Anthems, a media portal from the USA
Anthems, a media portal from the USA, required our help with infrastructure optimization. They have a PHP app running on Google cloud and using Google SQL DB to store user content and data. The customer wanted us to audit existing infrastructure (including load-testing) and suggest ways to ensure that the platform will be able to handle millions of users simultaneously using DevOps best-practices.
Location: The United States
Industry: Social Media Network
Partnership period: June 2019 – ongoing
Team size: 2-3 people
Team location: Kharkiv, Ukraine
Services: Cloud infrastructure design and implementation, database optimization, Web Development, load-testing
Expertise delivered: GCP cloud administration, DigitalOcean cloud, DevOps services, PHP app architecture, SQL and NoSQL database management, cloud monitoring
Technology stack: GCP services, JMeter, DO, Ansible, MySQL, NoSQL, PHP
IT Svit had to make the following:
- Perform a load-testing to ensure that the platform can handle millions of users.
- Test the current API to see how many concurrent users they can handle.
- Leverage monitoring tools to identify if any scalability bottlenecks exist due to poor PHP code VS poor MySQL queries VS poor MySQL index VS suboptimal server configuration.
- Design and implement the solutions for the problems found
- Conceptualize other ways to increase scalability and performance (ie caching, etc)

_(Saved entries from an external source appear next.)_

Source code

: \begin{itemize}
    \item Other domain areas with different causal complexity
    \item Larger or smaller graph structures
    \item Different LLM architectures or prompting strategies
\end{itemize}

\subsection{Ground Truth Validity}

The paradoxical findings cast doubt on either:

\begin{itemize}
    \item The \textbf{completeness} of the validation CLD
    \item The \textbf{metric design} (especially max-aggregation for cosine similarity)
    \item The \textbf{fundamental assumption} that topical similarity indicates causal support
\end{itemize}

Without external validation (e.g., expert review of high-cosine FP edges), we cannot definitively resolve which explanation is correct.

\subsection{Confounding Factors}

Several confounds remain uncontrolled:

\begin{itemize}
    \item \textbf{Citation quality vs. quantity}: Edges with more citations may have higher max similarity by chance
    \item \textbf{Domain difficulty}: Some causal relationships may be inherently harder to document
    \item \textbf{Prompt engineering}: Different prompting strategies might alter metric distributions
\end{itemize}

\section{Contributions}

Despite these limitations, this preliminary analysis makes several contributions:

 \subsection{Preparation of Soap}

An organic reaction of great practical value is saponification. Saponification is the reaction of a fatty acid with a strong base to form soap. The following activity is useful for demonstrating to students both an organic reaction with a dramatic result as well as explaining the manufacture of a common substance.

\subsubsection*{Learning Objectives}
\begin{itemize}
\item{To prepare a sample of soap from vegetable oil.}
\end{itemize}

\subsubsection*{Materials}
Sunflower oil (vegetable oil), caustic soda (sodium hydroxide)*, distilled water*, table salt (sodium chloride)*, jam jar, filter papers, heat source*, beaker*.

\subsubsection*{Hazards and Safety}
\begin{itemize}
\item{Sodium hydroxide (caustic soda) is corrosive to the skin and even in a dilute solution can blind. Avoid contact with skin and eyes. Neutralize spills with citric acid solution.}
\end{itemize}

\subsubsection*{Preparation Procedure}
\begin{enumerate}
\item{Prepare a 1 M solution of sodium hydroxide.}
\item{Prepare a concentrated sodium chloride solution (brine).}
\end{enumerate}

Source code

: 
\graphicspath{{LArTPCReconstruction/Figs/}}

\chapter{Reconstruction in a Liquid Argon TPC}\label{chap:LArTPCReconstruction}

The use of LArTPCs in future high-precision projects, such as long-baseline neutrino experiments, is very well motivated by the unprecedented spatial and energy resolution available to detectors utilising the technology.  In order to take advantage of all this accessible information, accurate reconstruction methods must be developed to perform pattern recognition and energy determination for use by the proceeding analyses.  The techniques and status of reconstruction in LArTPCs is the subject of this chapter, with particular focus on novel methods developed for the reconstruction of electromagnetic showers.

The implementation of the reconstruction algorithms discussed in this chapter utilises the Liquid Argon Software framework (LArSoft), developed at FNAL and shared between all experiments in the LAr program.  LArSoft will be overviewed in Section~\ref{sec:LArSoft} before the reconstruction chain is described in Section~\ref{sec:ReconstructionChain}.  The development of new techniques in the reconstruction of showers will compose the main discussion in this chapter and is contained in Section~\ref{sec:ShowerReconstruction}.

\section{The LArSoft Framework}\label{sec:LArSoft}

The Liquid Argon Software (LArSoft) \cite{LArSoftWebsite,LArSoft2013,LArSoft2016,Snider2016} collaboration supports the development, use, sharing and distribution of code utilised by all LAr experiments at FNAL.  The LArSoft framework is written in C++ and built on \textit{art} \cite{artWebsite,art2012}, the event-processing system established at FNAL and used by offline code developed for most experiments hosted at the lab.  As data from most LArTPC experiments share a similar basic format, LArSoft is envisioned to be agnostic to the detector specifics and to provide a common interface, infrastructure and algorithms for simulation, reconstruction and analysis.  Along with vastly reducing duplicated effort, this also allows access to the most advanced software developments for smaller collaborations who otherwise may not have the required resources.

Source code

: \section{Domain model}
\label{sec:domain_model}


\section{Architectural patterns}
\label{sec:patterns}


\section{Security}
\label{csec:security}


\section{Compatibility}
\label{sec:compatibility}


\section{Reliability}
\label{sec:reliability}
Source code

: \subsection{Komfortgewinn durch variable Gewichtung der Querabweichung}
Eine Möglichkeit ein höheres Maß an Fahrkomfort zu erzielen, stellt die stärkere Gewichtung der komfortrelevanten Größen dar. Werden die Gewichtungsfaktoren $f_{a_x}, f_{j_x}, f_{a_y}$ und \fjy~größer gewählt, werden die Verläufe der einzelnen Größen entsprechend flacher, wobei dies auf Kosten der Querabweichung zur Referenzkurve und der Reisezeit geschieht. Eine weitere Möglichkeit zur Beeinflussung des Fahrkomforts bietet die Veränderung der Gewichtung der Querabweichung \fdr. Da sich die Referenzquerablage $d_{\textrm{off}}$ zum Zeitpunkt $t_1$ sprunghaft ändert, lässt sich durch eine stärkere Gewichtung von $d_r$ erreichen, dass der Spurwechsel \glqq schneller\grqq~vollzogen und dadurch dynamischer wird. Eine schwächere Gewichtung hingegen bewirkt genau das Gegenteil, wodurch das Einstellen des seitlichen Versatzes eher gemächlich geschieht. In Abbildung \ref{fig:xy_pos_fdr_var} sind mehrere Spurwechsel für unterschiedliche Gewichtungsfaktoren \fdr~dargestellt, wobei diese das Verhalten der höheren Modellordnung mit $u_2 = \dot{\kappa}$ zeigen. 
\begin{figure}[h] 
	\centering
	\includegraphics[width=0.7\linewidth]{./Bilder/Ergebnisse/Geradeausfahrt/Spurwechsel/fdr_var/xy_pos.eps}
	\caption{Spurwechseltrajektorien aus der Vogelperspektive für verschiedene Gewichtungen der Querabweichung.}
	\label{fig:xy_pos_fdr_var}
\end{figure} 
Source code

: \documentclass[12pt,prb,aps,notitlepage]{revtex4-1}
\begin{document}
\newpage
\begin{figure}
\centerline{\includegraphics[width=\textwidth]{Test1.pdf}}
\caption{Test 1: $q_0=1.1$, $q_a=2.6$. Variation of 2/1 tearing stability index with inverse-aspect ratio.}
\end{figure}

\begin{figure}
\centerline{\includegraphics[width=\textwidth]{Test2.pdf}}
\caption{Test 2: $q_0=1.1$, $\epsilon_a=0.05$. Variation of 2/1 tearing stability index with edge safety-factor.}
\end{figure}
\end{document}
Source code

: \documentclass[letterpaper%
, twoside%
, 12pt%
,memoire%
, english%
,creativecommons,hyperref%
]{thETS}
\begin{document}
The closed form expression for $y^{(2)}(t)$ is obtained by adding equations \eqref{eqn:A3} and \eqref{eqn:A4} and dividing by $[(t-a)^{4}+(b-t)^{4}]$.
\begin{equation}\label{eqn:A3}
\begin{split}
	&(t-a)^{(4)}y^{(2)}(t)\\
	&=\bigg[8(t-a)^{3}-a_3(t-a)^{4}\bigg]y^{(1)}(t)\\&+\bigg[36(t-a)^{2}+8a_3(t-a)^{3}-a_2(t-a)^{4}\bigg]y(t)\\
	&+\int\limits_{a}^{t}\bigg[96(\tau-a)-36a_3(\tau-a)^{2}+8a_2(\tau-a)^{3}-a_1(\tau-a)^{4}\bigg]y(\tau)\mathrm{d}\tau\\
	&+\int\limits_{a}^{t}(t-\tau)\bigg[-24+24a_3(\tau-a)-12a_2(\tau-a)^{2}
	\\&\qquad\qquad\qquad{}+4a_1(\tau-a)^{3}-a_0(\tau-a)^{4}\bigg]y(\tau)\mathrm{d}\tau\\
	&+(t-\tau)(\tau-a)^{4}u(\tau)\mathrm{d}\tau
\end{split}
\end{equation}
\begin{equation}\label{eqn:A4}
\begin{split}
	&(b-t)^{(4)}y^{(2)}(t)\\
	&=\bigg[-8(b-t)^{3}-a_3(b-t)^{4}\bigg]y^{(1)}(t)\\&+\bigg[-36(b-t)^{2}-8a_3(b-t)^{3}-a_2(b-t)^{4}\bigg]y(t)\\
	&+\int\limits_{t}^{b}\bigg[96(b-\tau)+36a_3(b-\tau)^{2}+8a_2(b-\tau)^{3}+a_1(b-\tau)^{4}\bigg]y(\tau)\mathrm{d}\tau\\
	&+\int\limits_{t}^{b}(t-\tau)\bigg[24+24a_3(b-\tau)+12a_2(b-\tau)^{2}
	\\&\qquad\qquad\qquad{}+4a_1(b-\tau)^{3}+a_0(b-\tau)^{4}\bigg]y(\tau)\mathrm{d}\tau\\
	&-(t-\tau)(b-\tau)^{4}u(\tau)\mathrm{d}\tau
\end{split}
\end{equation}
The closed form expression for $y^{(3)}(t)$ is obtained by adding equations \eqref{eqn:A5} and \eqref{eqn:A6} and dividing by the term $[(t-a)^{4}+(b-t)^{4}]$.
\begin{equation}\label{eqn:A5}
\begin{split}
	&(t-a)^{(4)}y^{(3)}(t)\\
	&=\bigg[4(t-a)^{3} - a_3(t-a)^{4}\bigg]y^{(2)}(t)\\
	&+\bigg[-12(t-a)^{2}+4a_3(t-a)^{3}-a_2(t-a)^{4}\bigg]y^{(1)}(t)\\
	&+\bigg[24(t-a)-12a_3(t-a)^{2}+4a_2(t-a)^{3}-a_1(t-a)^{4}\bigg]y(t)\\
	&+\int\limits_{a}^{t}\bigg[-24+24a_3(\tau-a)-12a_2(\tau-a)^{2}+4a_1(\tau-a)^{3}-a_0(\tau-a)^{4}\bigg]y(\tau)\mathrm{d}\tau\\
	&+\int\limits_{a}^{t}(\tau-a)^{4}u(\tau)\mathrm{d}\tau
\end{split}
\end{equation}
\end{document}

- Design and develop infrastructure using best-practices
Challenges and solutions
While working on the project we encountered the following challenges:
- All the user data and content was stored in MySQL and it is by far not the fastest DB
- Every user had very resource-intensive queries in the common DB
The following solutions were proposed:
- We suggested introducing separate tables for every user, as that would speed up the database operations. However, this was only a partial solution, as the app architecture must be rewritten to support millions of users, as the customer wants
- As an alternative, we suggested storing all user data in some NoSQL database and store only the link to it in the common MySQL database. Also as a part of this solution, we can integrate Elasticsearch and create correct text search, as well as speeding up the system operations several times.
- IT Svit enabled and configured correct Google CDN caching, which allowed the system to process 2,000 rps with 250 ms response time under 90% percentile.
- We wrote a detailed description of the infrastructure and workflows in place
- We created an Ansible playbook for automated creation of load-testing infrastructure on DigitalOcean
- We selected the safest cache for the system. We tested Cloudflare and Google CDN + Google Cloud Armor by several parameters: DDoS protection, resilience to SQL injections, cross-site scripting and cross-site request forgery. We decided to stick with CloudFlare as Google Cloud Armor was released not so long ago and there are a lot of features that are in the beta stage.
- Started logging the SQL query caching to ensure it helped speed up the system operations
- Configured system monitoring and alerting using Google Stackdriver
- Ensured the system security by hiding the instances behind Cloudflare CDN into private subnet behind a bastion host to avoid direct access via the Internet
- Created auto-scaling groups for API and PHP endpoints to ensure simple scalability under heavy workloads
At the moment all the DevOps tasks are coming to the final stage and we discuss the PHP and database architecture improvements required to continue the project. Once the customer approves the scope and roadmap, the project will move on.